What is Vestibular Rehabilitation?
Vestibular rehabilitation is a specialized type of physical therapy in which specific exercises are used to promote brain/central nervous system compensation for inner ear deficits. Your physical therapist will perform a thorough assessment and develop an individualized treatment program aimed at decreasing your symptoms and improving your function.
A treatment program may include:
- Balance/coordination activities to retrain body awareness
- Gaze stability exercises to decrease dizziness
- Flexibility and/or strengthening exercises
- Particle repositioning maneuvers to treat BPPV
Does Vestibular Rehabilitation work?
Research suggests that vestibular rehabilitation therapy is very effective in reducing symptoms of many types of vestibular disorders.4 Additionally, multiple randomized controlled trials provide strong evidence that the Canalith Repositioning Maneuver (Epley Maneuver) is very successful in treating BPPV in as little as one to two sessions.5, 6, 7
What is the next step?
Many other serious health conditions can cause dizziness including cardiovascular, neurological and metabolic problems. If you experience dizziness discuss your symptoms with your health care provider to determine if you are a good candidate for vestibular rehabilitation.

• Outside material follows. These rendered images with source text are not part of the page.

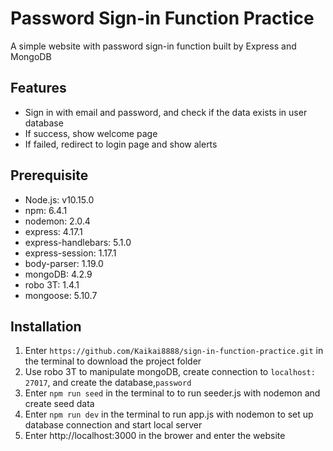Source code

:# Password Sign-in Function Practice
A simple website with password sign-in function built by Express and MongoDB

## Features
* Sign in with email and password, and check if the data exists in user database
* If success, show welcome page
* If failed,  redirect to login page and show alerts

## Prerequisite
* Node.js: v10.15.0
* npm: 6.4.1
* nodemon: 2.0.4
* express: 4.17.1
* express-handlebars: 5.1.0
* express-session: 1.17.1
* body-parser: 1.19.0
* mongoDB: 4.2.9
* robo 3T: 1.4.1
* mongoose: 5.10.7

## Installation
1. Enter ` https://github.com/Kaikai8888/sign-in-function-practice.git ` in the terminal to download the project folder
2. Use robo 3T to manipulate mongoDB, create connection to `localhost: 27017`, and create the database,`password`
3. Enter `npm run seed` in the terminal to to run seeder.js with nodemon and create seed data
4. Enter `npm run dev` in the terminal to run app.js with nodemon to set up database connection and start local server 
5. Enter http://localhost:3000 in the brower and enter the website

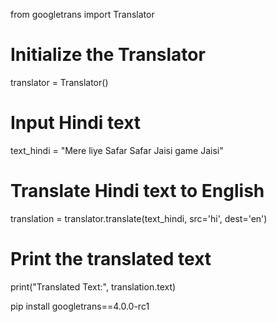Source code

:from googletrans import Translator

# Initialize the Translator
translator = Translator()

# Input Hindi text
text_hindi = "Mere liye Safar Safar Jaisi game Jaisi"

# Translate Hindi text to English
translation = translator.translate(text_hindi, src='hi', dest='en')

# Print the translated text
print("Translated Text:", translation.text)

pip install googletrans==4.0.0-rc1
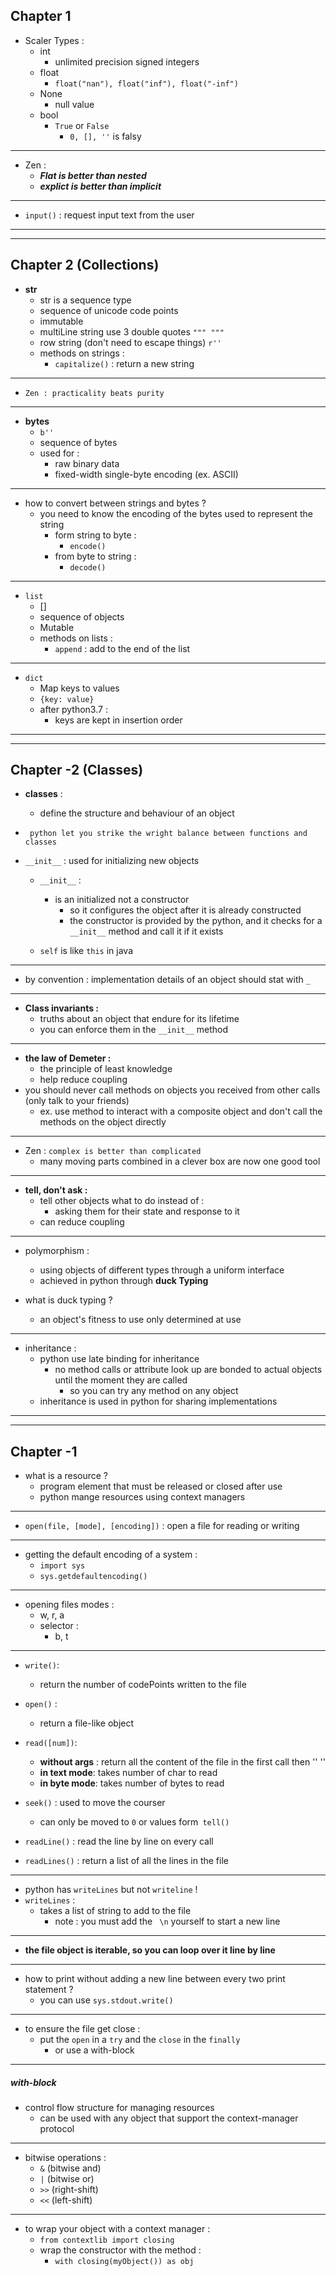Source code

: ## Chapter 1
- Scaler Types :
    - int
      - unlimited precision signed integers
    - float
      - `float("nan"), float("inf"), float("-inf")`
    - None
      - null value
    - bool
        - `True` or `False`
            - `0, [], ''` is falsy
---
- Zen :
  - **_Flat is better than nested_**
  - _**explict is better than implicit**_   
----
- `input()` : request input text from the user
-----
----
## Chapter 2 (Collections)
- **str**
    - str is a sequence type
    - sequence of unicode code points
    - immutable
    - multiLine string use 3 double quotes `""" """`
    - row string (don't need to escape things) `r''`
    - methods on strings :
        - `capitalize()` : return a new string
----
- `Zen : practicality beats purity`
----
- **bytes**
    - `b''`
    - sequence of bytes
    - used for :
        - raw binary data
        - fixed-width single-byte encoding (ex. ASCII)
---
- how to convert between strings and bytes ?
    - you need to know the encoding of the bytes used to represent the string
        - form string to byte :
            - `encode()`
        - from byte to string :
            - `decode()`
    
---
- `list`
    - [] 
    - sequence of objects
    - Mutable
    - methods on lists :
        - `append` : add to the end of the list
        
----
- `dict`
    - Map keys to values
    - `{key: value}`
    - after python3.7 : 
        - keys are kept in insertion order
-----
----
## Chapter -2 (Classes)
- **classes** :
    - define the structure and behaviour of an object


- ` python let you strike the wright balance between functions and classes`


- `__init__`  : used for initializing new objects
    - `__init__` : 
        - is an initialized not a constructor 
            - so it configures the object after it is already constructed
            - the constructor is provided by the python, and it checks for a `__init__` method and call it if it exists
    
    - `self` is like `this` in java
-----
- by convention : implementation details of an object should stat with `_`
---
- **Class invariants :**
    - truths  about an object that endure for its lifetime
    - you can enforce them in the `__init__` method
---
- **the law of Demeter :**
    - the principle of least knowledge
    - help reduce coupling
- you should never call methods on objects you received from other calls (only talk to your friends)
    - ex. use method to interact with a composite object and don't call the methods on the object directly
-----
- Zen : `complex is better than complicated`
    - many moving parts combined in a clever box are now one good tool
---
- **tell, don't ask :**
    - tell other objects what to do instead of :
        - asking them for their state and response to it 
    - can reduce coupling 
-----
- polymorphism :
    - using objects of different types through a uniform interface
    - achieved in python through __duck Typing__
    

- what is duck typing ?
    - an object's fitness to use only determined at use
-----
- inheritance :
    - python use late binding for inheritance 
        - no method calls or attribute look up are bonded to actual objects until the moment they are called
            - so you can try any method on any object
    - inheritance is used in python for sharing implementations
---
---
## Chapter -1
- what is a resource ?
    - program element that must be released or closed after use
    - python mange resources using context managers
---
- `open(file, [mode], [encoding])` : open a file for reading or writing 
-----
- getting the default encoding of a system :
    - `import sys`
    - `sys.getdefaultencoding()`
-----
- opening files modes :
    - w, r, a
    - selector : 
        - b, t
----
- `write()`:
    - return the number of codePoints written to the file
-  `open()` :
    - return a file-like object
    
-  `read([num])`:
    - **without args** : return all the content of the file in the first call then '' ''
    - **in text mode**: takes number of char to read
    - **in byte mode**: takes number of bytes to read

- `seek()` : used to move the courser
    - can only be moved to `0` or values form` tell()`
    
- `readLine()` : read the line by line on every call
- `readLines()` : return a list of all the lines in the file
-----
- python has `writeLines` but not `writeline` !
- `writeLines` :
    - takes a list of string to add to the file
        - note : you must add the ` \n` yourself to start a new line
----
- **the file object is iterable, so you can loop over it line by line**
----
- how to print without adding a new line between every two print statement ?
    - you can use `sys.stdout.write()`
---
- to ensure the file get close :
    - put the `open` in a `try` and the `close` in the `finally`
        - or use a with-block
----
##### with-block
- control flow structure for managing resources
    - can be used with any object that support the context-manager protocol
------------------------
- bitwise operations :
    - `&` (bitwise and)
    - `|` (bitwise or)
    - `>>` (right-shift)
    - `<<` (left-shift)
---------
- to wrap your object with a context manager :
    - `from contextlib import closing`
    - wrap the constructor with the method :
        - `with closing(myObject()) as obj`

Please email me if you have questions about all of this.
1 Hobeika CP. Equilibrium and Balance in the Elderly. Ear Nose Throat J. August 1999; 78(8): 558-62, 565-6.
2 Neuhauser HK, Radtke A, von Brevern M et al. Burden of Dizziness and Vertigo in the Community. Arch Intern Med. 2008;168(19):2118–2124.
3Agrawal Y, Carey JP, Della Santina CC, Schubert MC, Minor LB. Disorders of Balance and Vestibular Function in US Adults. Arch Intern Med. 2009: 169(10): 938 944.
4 Hillier SL, Hollohan V. Vestibular Rehabilitation for Unilateral Peripheral Vestibular Dysfunction. Cochrane Database of Systematic Reviews 2007. Issue 4. CD005397.Pub. 2; 2007.
5 Helminksi J, Janssen I, Hain T, Zee DS. Effectiveness of Particle Repositioning Maneuvers in the Treatment of Benign Paroxysmal Positional Vertigo: A Systematic Review. PHYS THER. 2010; 90:663-678.
6 Fife TD, Iverson DJ, Lempert T, Furman JM, Baloh RW, Tusa RJ, Hain TC, Herdman S, Morrow MJ, Gronseth GS. Practice Parameter: Therapies for Benign Paroxysmal Positional Vertigo (an evidence-based review): report of the Quality Standards Subcommittee of the American Academy of Neurology. Neurol. 2008;70:2067–2074.
7 Hilton M, Pinder D. The Epley (Canalith Pepositioning) Maneuver for Benign Paroxysmal Positional Vertigo. Cochrane Database of Systematic Reviews 2004. Issue 2.